I often wonder: What if the Yankees had kept Vazquez? What would if he done with his second chance, the opportunity to get truly comfortable in New York, to further his excellent rapport with Jorge Posada?
We’ll never know.
Trading the Big Unit at this juncture is a defeat free proposition for Brian Cashman. Despite his age, his disturbing tendency to lose both concentration and location, and a decidedly surly disposition, dangling Johnson in this bull market will definitely return a worthwhile haul.
So, I wish to bid farewell, Randy Johnson. The pleasure definitely wasn’t mine.
Thanks for pitching through the pain. Thanks for being nails against Boston in 2005, and for pitching as advertised that September. Thanks for that relief appearance in Game Five against the Angels.
But it’s time to go.
2 Who’s on first?
You know, I wanted Shea Hillenbrand, before a whiff of statistical smelling salt bought me to my senses. Here’s a guy who is potentially poisonous in the clubhouse. Here’s a guy who led the League in grounding into double plays. Here’s a guy who never saw a pitch he didn’t like. Here’s a guy who’s a certified butcher at first base.
Therefore, allow me a moment to thank Angel management, for keeping Shea Hillenbrand thousands of miles away from the Bronx.
The question remains: Who’s on first for the Yankees?

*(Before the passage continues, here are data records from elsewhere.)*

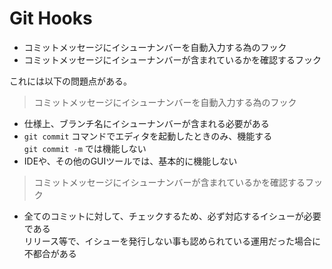 Git Hooks
=========

- コミットメッセージにイシューナンバーを自動入力する為のフック
- コミットメッセージにイシューナンバーが含まれているかを確認するフック

これには以下の問題点がある。

> コミットメッセージにイシューナンバーを自動入力する為のフック

- 仕様上、ブランチ名にイシューナンバーが含まれる必要がある
- `git commit` コマンドでエディタを起動したときのみ、機能する  
  `git commit -m` では機能しない
- IDEや、その他のGUIツールでは、基本的に機能しない

> コミットメッセージにイシューナンバーが含まれているかを確認するフック

- 全てのコミットに対して、チェックするため、必ず対応するイシューが必要である  
  リリース等で、イシューを発行しない事も認められている運用だった場合に不都合がある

Doug “Eye Chart” Mientkiewicz remains an intriguing possibility. His positive attributes consist of an excellent glove, and… well, he hit .300 a couple of times for the Twins a few years ago.
The negatives? His previously alluded to light hitting tendencies, and a questionable attitude, which produced verbal sparring matches with previous employers such as the Mets and Red Sox.
A possible X factor: Mientkiewicz is a former High School football teammate of Alex Rodriguez, who really needs a friend [cue violins]
If the Yankees were to sign Mientkiewicz, I could live with the decision. He would bat ninth, and depending on how adequately Josh Phelps handles first base in Spring Training, be strictly a platoon player. ****, there’s always a chance that Phelps tears it up this spring and Eye Chart is relegated to late inning defensive replacement duty, which would definitely be his best fit on the team.
Look, Mientkiewicz, at his peak, could be described as a very good Major League player. This is an accomplishment worthy of high merit. But his skills seemed to have declined, and he probably isn’t the answer.
As I said, I could live with this scenario: Mientkiewicz is penciled in as the Yankees’ first baseman at the outset of Spring Training, with Josh Phelps and Andy Phillips’ pushing him for playing time, and battling each other for a roster spot.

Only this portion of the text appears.